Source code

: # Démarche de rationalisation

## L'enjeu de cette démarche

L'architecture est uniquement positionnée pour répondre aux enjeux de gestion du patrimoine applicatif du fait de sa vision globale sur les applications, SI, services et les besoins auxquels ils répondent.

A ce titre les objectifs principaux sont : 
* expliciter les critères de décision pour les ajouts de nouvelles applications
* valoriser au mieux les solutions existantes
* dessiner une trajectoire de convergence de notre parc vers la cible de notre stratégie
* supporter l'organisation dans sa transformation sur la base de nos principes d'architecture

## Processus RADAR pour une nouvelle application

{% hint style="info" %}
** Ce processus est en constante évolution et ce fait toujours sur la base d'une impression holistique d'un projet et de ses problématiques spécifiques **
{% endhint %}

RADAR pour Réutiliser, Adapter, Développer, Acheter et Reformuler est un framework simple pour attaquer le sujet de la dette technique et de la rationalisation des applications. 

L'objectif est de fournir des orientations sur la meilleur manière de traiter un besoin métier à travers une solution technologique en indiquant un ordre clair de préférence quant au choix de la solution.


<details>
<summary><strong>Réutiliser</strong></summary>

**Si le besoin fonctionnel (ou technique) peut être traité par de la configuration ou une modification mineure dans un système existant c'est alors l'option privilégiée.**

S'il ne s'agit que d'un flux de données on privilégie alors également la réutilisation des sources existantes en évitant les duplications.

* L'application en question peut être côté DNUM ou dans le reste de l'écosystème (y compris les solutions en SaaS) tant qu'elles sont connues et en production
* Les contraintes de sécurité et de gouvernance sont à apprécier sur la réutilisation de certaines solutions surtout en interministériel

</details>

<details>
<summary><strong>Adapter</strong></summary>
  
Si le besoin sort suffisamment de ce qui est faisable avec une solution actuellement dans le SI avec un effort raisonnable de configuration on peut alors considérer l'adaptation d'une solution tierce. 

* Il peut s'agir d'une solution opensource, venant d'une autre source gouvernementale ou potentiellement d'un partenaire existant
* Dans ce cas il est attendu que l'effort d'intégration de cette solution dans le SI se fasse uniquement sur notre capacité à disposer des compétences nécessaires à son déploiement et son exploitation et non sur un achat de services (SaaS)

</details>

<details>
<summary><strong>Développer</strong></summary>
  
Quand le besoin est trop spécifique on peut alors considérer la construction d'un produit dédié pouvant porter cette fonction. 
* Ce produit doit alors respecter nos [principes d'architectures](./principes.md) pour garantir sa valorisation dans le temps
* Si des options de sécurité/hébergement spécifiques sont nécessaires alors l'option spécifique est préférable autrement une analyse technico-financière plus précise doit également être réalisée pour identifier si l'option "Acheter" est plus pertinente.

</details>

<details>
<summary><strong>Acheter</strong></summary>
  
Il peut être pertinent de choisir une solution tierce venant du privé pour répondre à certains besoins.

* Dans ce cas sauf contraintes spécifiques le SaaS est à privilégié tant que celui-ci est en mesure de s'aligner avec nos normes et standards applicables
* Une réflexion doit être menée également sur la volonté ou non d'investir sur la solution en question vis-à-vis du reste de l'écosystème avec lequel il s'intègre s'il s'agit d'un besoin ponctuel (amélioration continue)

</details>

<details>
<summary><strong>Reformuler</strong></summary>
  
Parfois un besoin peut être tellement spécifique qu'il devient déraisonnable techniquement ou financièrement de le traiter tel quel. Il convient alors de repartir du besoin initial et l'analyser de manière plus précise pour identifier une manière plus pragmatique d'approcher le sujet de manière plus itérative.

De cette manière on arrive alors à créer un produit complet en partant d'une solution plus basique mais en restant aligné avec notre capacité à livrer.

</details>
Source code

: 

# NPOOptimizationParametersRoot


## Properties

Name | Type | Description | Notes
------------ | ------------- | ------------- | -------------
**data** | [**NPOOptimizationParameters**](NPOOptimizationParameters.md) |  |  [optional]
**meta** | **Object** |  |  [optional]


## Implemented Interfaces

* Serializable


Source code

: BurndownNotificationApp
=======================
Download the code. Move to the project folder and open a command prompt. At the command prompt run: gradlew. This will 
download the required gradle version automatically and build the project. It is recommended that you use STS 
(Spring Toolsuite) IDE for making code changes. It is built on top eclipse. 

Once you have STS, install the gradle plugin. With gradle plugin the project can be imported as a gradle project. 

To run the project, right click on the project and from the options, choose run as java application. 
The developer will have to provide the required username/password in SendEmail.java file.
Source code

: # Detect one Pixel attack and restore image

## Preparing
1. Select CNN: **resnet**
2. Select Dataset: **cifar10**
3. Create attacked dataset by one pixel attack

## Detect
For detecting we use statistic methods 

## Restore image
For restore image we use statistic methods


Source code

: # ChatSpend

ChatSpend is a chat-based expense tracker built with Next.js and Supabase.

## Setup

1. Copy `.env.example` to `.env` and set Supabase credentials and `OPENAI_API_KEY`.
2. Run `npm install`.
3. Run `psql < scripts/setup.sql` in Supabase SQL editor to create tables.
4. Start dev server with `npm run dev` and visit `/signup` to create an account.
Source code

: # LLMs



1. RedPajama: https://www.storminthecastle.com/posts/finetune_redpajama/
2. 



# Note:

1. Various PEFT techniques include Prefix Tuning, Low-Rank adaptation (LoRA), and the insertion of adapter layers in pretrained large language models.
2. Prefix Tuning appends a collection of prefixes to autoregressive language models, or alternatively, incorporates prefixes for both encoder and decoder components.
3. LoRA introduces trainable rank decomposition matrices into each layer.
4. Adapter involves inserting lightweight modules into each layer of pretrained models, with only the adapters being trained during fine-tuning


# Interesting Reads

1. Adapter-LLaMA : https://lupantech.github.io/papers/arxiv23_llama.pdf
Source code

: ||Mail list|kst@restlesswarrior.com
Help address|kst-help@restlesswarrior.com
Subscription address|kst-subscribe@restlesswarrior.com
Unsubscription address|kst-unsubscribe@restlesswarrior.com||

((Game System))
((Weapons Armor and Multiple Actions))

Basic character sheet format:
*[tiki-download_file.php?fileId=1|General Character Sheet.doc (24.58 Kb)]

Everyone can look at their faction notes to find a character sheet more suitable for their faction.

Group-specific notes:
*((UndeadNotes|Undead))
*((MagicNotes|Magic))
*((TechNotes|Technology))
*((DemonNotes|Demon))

......

> **WHAT THE TASK ASKS**
Filter the entries and copy out every line with the word "options".

> **FINISHED EXERCISE**
* Si des options de sécurité/hébergement spécifiques sont nécessaires alors l'option spécifique est préférable autrement une analyse technico-financière plus précise doit également être réalisée pour identifier si l'option "Acheter" est plus pertinente.
To run the project, right click on the project and from the options, choose run as java application. 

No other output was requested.